• **What is required**: The entries follow. Please return all of them exactly.
——————————
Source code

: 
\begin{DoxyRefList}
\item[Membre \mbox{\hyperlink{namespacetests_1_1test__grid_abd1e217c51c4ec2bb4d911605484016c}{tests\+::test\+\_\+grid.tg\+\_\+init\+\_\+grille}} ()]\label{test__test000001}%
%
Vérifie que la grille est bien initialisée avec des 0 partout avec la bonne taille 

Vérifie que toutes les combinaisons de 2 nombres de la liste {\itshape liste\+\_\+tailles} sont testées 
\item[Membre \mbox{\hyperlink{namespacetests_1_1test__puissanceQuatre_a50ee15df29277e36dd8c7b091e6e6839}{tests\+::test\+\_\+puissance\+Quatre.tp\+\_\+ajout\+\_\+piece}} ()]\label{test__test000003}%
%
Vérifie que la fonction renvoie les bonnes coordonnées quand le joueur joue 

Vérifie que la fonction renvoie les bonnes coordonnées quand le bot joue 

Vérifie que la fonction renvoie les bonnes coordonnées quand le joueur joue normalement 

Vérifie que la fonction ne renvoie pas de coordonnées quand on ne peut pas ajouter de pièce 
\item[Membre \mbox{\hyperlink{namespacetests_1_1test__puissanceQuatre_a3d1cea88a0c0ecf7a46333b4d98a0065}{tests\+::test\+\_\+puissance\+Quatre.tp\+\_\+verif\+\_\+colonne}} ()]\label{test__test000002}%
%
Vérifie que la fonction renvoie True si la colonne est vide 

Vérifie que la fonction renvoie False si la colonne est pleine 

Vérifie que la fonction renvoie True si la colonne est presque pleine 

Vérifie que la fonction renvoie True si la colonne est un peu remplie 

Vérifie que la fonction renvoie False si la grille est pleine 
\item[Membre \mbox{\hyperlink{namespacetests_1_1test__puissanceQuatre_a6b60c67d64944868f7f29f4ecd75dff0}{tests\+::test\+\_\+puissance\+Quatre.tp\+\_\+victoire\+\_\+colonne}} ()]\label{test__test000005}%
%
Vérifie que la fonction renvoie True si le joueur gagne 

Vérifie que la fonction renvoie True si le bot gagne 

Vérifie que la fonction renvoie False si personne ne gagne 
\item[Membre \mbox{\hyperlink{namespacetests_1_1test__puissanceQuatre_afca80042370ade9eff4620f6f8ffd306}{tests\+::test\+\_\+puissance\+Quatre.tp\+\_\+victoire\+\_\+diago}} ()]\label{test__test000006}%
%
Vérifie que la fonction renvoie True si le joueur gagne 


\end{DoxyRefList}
——————————
• **Result of the exercise**:
Source code

: 
\begin{DoxyRefList}
\item[Membre \mbox{\hyperlink{namespacetests_1_1test__grid_abd1e217c51c4ec2bb4d911605484016c}{tests\+::test\+\_\+grid.tg\+\_\+init\+\_\+grille}} ()]\label{test__test000001}%
%
Vérifie que la grille est bien initialisée avec des 0 partout avec la bonne taille 

Vérifie que toutes les combinaisons de 2 nombres de la liste {\itshape liste\+\_\+tailles} sont testées 
\item[Membre \mbox{\hyperlink{namespacetests_1_1test__puissanceQuatre_a50ee15df29277e36dd8c7b091e6e6839}{tests\+::test\+\_\+puissance\+Quatre.tp\+\_\+ajout\+\_\+piece}} ()]\label{test__test000003}%
%
Vérifie que la fonction renvoie les bonnes coordonnées quand le joueur joue 

Vérifie que la fonction renvoie les bonnes coordonnées quand le bot joue 

Vérifie que la fonction renvoie les bonnes coordonnées quand le joueur joue normalement 

Vérifie que la fonction ne renvoie pas de coordonnées quand on ne peut pas ajouter de pièce 
\item[Membre \mbox{\hyperlink{namespacetests_1_1test__puissanceQuatre_a3d1cea88a0c0ecf7a46333b4d98a0065}{tests\+::test\+\_\+puissance\+Quatre.tp\+\_\+verif\+\_\+colonne}} ()]\label{test__test000002}%
%
Vérifie que la fonction renvoie True si la colonne est vide 

Vérifie que la fonction renvoie False si la colonne est pleine 

Vérifie que la fonction renvoie True si la colonne est presque pleine 

Vérifie que la fonction renvoie True si la colonne est un peu remplie 

Vérifie que la fonction renvoie False si la grille est pleine 
\item[Membre \mbox{\hyperlink{namespacetests_1_1test__puissanceQuatre_a6b60c67d64944868f7f29f4ecd75dff0}{tests\+::test\+\_\+puissance\+Quatre.tp\+\_\+victoire\+\_\+colonne}} ()]\label{test__test000005}%
%
Vérifie que la fonction renvoie True si le joueur gagne 

Vérifie que la fonction renvoie True si le bot gagne 

Vérifie que la fonction renvoie False si personne ne gagne 
\item[Membre \mbox{\hyperlink{namespacetests_1_1test__puissanceQuatre_afca80042370ade9eff4620f6f8ffd306}{tests\+::test\+\_\+puissance\+Quatre.tp\+\_\+victoire\+\_\+diago}} ()]\label{test__test000006}%
%
Vérifie que la fonction renvoie True si le joueur gagne 


\end{DoxyRefList}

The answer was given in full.